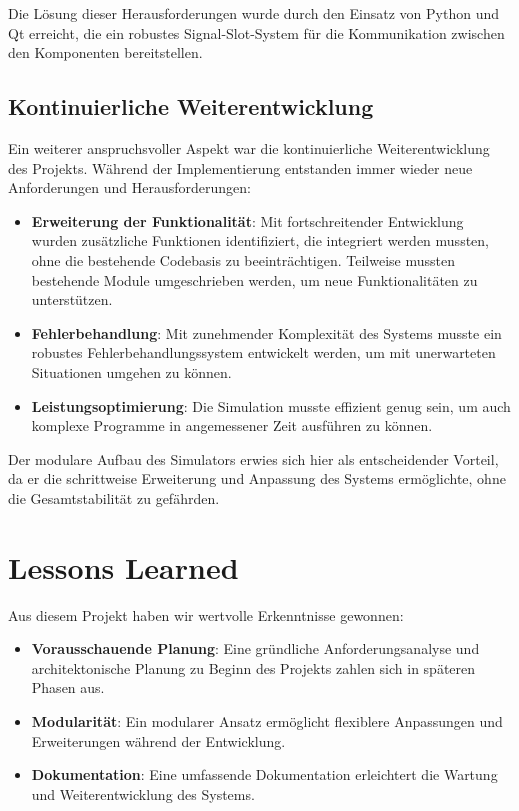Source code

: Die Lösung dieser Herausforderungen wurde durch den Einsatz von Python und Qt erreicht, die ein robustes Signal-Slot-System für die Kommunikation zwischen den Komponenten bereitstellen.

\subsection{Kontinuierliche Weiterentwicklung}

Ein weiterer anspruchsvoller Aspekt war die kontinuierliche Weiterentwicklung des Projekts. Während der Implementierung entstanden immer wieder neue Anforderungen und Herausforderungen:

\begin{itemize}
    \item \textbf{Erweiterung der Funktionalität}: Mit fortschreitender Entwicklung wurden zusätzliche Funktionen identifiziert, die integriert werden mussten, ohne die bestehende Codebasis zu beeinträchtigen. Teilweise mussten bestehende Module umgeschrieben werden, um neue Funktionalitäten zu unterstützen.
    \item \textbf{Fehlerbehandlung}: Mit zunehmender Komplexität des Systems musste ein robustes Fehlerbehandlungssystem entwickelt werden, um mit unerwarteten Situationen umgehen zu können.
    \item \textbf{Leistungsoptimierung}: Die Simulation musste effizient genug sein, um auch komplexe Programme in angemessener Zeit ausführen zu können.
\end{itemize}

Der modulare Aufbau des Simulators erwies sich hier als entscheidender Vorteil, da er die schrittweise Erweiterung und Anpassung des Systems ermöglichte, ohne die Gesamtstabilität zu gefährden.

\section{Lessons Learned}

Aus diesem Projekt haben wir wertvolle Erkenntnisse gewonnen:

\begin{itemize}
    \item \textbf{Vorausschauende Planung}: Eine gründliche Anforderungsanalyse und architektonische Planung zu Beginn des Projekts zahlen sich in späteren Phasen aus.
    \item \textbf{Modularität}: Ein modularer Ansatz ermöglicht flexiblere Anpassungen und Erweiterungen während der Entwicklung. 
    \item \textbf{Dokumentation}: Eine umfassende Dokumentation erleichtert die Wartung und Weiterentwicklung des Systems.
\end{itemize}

Task instructions:
With the images left out, set down each record exactly as it appears.

Written response:
Source code

: Die Lösung dieser Herausforderungen wurde durch den Einsatz von Python und Qt erreicht, die ein robustes Signal-Slot-System für die Kommunikation zwischen den Komponenten bereitstellen.

\subsection{Kontinuierliche Weiterentwicklung}

Ein weiterer anspruchsvoller Aspekt war die kontinuierliche Weiterentwicklung des Projekts. Während der Implementierung entstanden immer wieder neue Anforderungen und Herausforderungen:

\begin{itemize}
    \item \textbf{Erweiterung der Funktionalität}: Mit fortschreitender Entwicklung wurden zusätzliche Funktionen identifiziert, die integriert werden mussten, ohne die bestehende Codebasis zu beeinträchtigen. Teilweise mussten bestehende Module umgeschrieben werden, um neue Funktionalitäten zu unterstützen.
    \item \textbf{Fehlerbehandlung}: Mit zunehmender Komplexität des Systems musste ein robustes Fehlerbehandlungssystem entwickelt werden, um mit unerwarteten Situationen umgehen zu können.
    \item \textbf{Leistungsoptimierung}: Die Simulation musste effizient genug sein, um auch komplexe Programme in angemessener Zeit ausführen zu können.
\end{itemize}

Der modulare Aufbau des Simulators erwies sich hier als entscheidender Vorteil, da er die schrittweise Erweiterung und Anpassung des Systems ermöglichte, ohne die Gesamtstabilität zu gefährden.

\section{Lessons Learned}

Aus diesem Projekt haben wir wertvolle Erkenntnisse gewonnen:

\begin{itemize}
    \item \textbf{Vorausschauende Planung}: Eine gründliche Anforderungsanalyse und architektonische Planung zu Beginn des Projekts zahlen sich in späteren Phasen aus.
    \item \textbf{Modularität}: Ein modularer Ansatz ermöglicht flexiblere Anpassungen und Erweiterungen während der Entwicklung. 
    \item \textbf{Dokumentation}: Eine umfassende Dokumentation erleichtert die Wartung und Weiterentwicklung des Systems.
\end{itemize}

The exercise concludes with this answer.